- **Task item**
The required answer is every line of the data containing the word "diesem".

- **Materials provided**
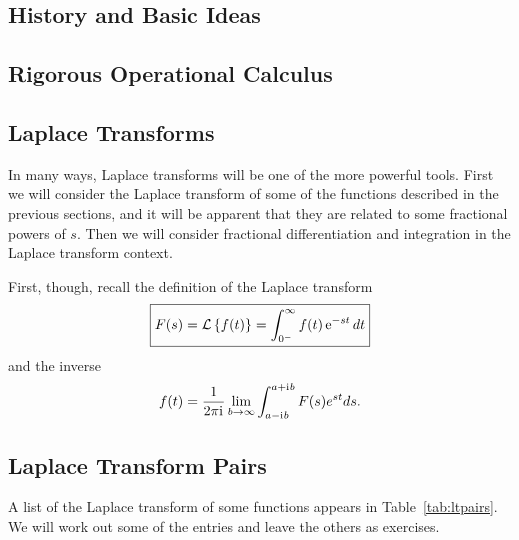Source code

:     \subsection{History and Basic Ideas}
    \subsection{Rigorous Operational Calculus}
    \subsection{Laplace Transforms}
    \label{sec:laplace}
    In many ways, Laplace transforms will be one of the more powerful tools. First we will consider the Laplace transform of some of the functions described in the previous sections, and it will be apparent that they are related to some fractional powers of $s$. Then we will consider fractional differentiation and integration in the Laplace transform context.

    First, though, recall the definition of the Laplace transform
    \begin{equation}
      \boxed{ F(s) = \mathcal L \left\{ f(t) \right\} = \int_{0^-}^\infty f(t) \operatorname{e}^{-s t} dt
      }
      \label{eq:laplacedef}
    \end{equation} 
    and the inverse
    \begin{equation}
      f(t) = \frac{1}{2 \pi \mathrm{i}\mkern1mu} \lim_{b \rightarrow \infty} \int_{a - \mathrm{i}\mkern1mu b}^{a + \mathrm{i}\mkern1mu b} F(s) e^{s t} ds.
      \label{eq:inverselaplace}
    \end{equation}

    \subsection{Laplace Transform Pairs}

    A list of the Laplace transform of some functions appears in Table~\ref{tab:ltpairs}. We will work out some of the entries and leave the others as exercises.

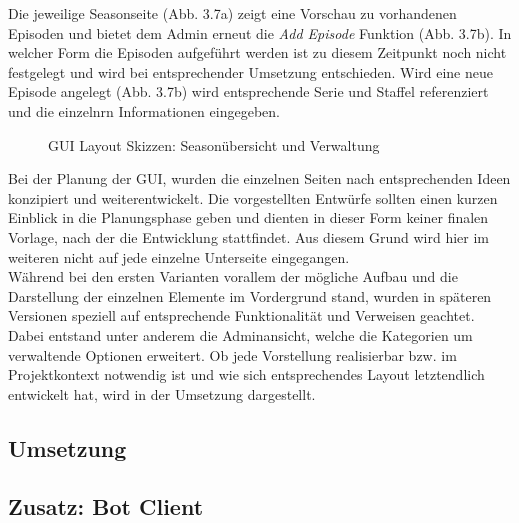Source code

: Die jeweilige Seasonseite (Abb. 3.7a) zeigt eine Vorschau zu vorhandenen Episoden und bietet dem Admin erneut die \textit{Add Episode} Funktion (Abb. 3.7b). In welcher Form die Episoden aufgeführt werden ist zu diesem Zeitpunkt noch nicht festgelegt und wird bei entsprechender Umsetzung entschieden. Wird eine neue Episode angelegt (Abb. 3.7b) wird entsprechende Serie und Staffel referenziert und die einzelnrn Informationen eingegeben.\\
\begin{figure} [h!]
\centering
\hfill %
\hfill %
\hfill %
\caption{GUI Layout Skizzen: Seasonübersicht und Verwaltung }
\label{gui-skizzen-season-verwaltung}
\end{figure}

Bei der Planung der GUI, wurden die einzelnen Seiten nach entsprechenden Ideen konzipiert und weiterentwickelt. Die vorgestellten Entwürfe sollten einen kurzen Einblick in die Planungsphase geben und dienten in dieser Form keiner finalen Vorlage, nach der die Entwicklung stattfindet. Aus diesem Grund wird hier im weiteren nicht auf jede einzelne Unterseite eingegangen.\\ Während bei den ersten Varianten vorallem der mögliche Aufbau und die Darstellung der einzelnen Elemente im Vordergrund stand, wurden in späteren Versionen speziell auf entsprechende Funktionalität und Verweisen geachtet. Dabei entstand unter anderem die Adminansicht, welche die Kategorien um verwaltende Optionen erweitert. Ob jede Vorstellung realisierbar bzw. im Projektkontext notwendig ist und wie sich entsprechendes Layout letztendlich entwickelt hat, wird in der Umsetzung dargestellt.\\

\newpage
\subsection{Umsetzung}

\newpage

\subsection{Zusatz: Bot Client}
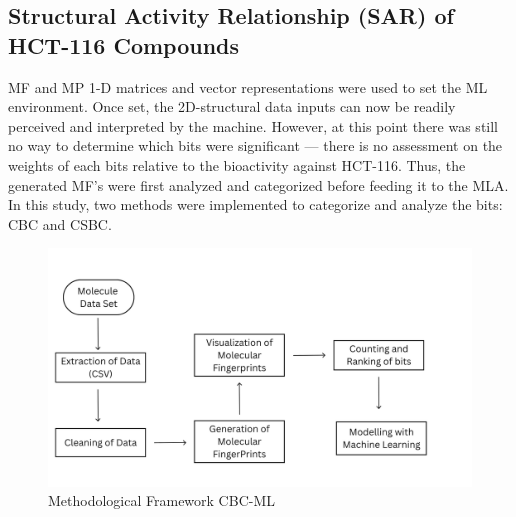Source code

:\subsection*{Structural Activity Relationship (SAR) of HCT-116 Compounds}
MF and MP 1-D matrices and vector representations were used to set the ML environment. Once set, the 2D-structural data inputs can now be readily perceived and interpreted by the machine. However, at this point there was still no way to determine which bits were significant --- there is no assessment on the weights of each bits relative to the bioactivity against HCT-116. Thus, the generated MF's were first analyzed and categorized before feeding it to the MLA. In this study, two methods were implemented to categorize and analyze the bits: CBC and CSBC.
  

\begin{figure}[h] %
	\centering
    \includegraphics[scale = 0.33]{cbcv2.png}
    \vspace{-1cm} %
    \caption{Methodological Framework CBC-ML}
    \label{fig:CBC} %
\end{figure}

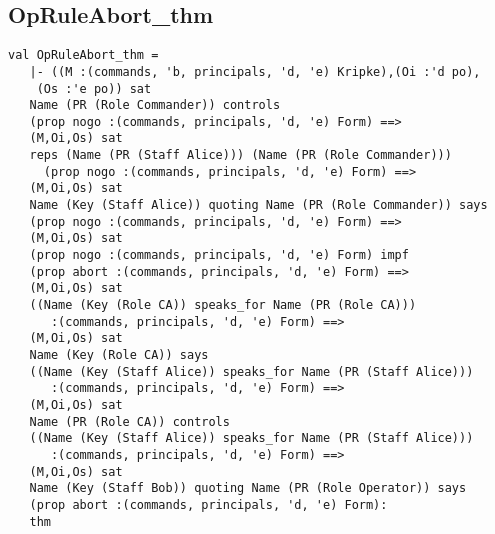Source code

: \documentclass{report}
\begin{document}
\subsection{OpRuleAbort_thm}
\label{op-14-3}
\begin{session}
  \begin{scriptsize}
\begin{verbatim}
val OpRuleAbort_thm =
   |- ((M :(commands, 'b, principals, 'd, 'e) Kripke),(Oi :'d po),
    (Os :'e po)) sat
   Name (PR (Role Commander)) controls
   (prop nogo :(commands, principals, 'd, 'e) Form) ==>
   (M,Oi,Os) sat
   reps (Name (PR (Staff Alice))) (Name (PR (Role Commander)))
     (prop nogo :(commands, principals, 'd, 'e) Form) ==>
   (M,Oi,Os) sat
   Name (Key (Staff Alice)) quoting Name (PR (Role Commander)) says
   (prop nogo :(commands, principals, 'd, 'e) Form) ==>
   (M,Oi,Os) sat
   (prop nogo :(commands, principals, 'd, 'e) Form) impf
   (prop abort :(commands, principals, 'd, 'e) Form) ==>
   (M,Oi,Os) sat
   ((Name (Key (Role CA)) speaks_for Name (PR (Role CA)))
      :(commands, principals, 'd, 'e) Form) ==>
   (M,Oi,Os) sat
   Name (Key (Role CA)) says
   ((Name (Key (Staff Alice)) speaks_for Name (PR (Staff Alice)))
      :(commands, principals, 'd, 'e) Form) ==>
   (M,Oi,Os) sat
   Name (PR (Role CA)) controls
   ((Name (Key (Staff Alice)) speaks_for Name (PR (Staff Alice)))
      :(commands, principals, 'd, 'e) Form) ==>
   (M,Oi,Os) sat
   Name (Key (Staff Bob)) quoting Name (PR (Role Operator)) says
   (prop abort :(commands, principals, 'd, 'e) Form):
   thm

\end{verbatim}
  \end{scriptsize}
\end{session}
\end{document}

- **Answer to this task**
: Die jeweilige Seasonseite (Abb. 3.7a) zeigt eine Vorschau zu vorhandenen Episoden und bietet dem Admin erneut die \textit{Add Episode} Funktion (Abb. 3.7b). In welcher Form die Episoden aufgeführt werden ist zu diesem Zeitpunkt noch nicht festgelegt und wird bei entsprechender Umsetzung entschieden. Wird eine neue Episode angelegt (Abb. 3.7b) wird entsprechende Serie und Staffel referenziert und die einzelnrn Informationen eingegeben.\\
Bei der Planung der GUI, wurden die einzelnen Seiten nach entsprechenden Ideen konzipiert und weiterentwickelt. Die vorgestellten Entwürfe sollten einen kurzen Einblick in die Planungsphase geben und dienten in dieser Form keiner finalen Vorlage, nach der die Entwicklung stattfindet. Aus diesem Grund wird hier im weiteren nicht auf jede einzelne Unterseite eingegangen.\\ Während bei den ersten Varianten vorallem der mögliche Aufbau und die Darstellung der einzelnen Elemente im Vordergrund stand, wurden in späteren Versionen speziell auf entsprechende Funktionalität und Verweisen geachtet. Dabei entstand unter anderem die Adminansicht, welche die Kategorien um verwaltende Optionen erweitert. Ob jede Vorstellung realisierbar bzw. im Projektkontext notwendig ist und wie sich entsprechendes Layout letztendlich entwickelt hat, wird in der Umsetzung dargestellt.\\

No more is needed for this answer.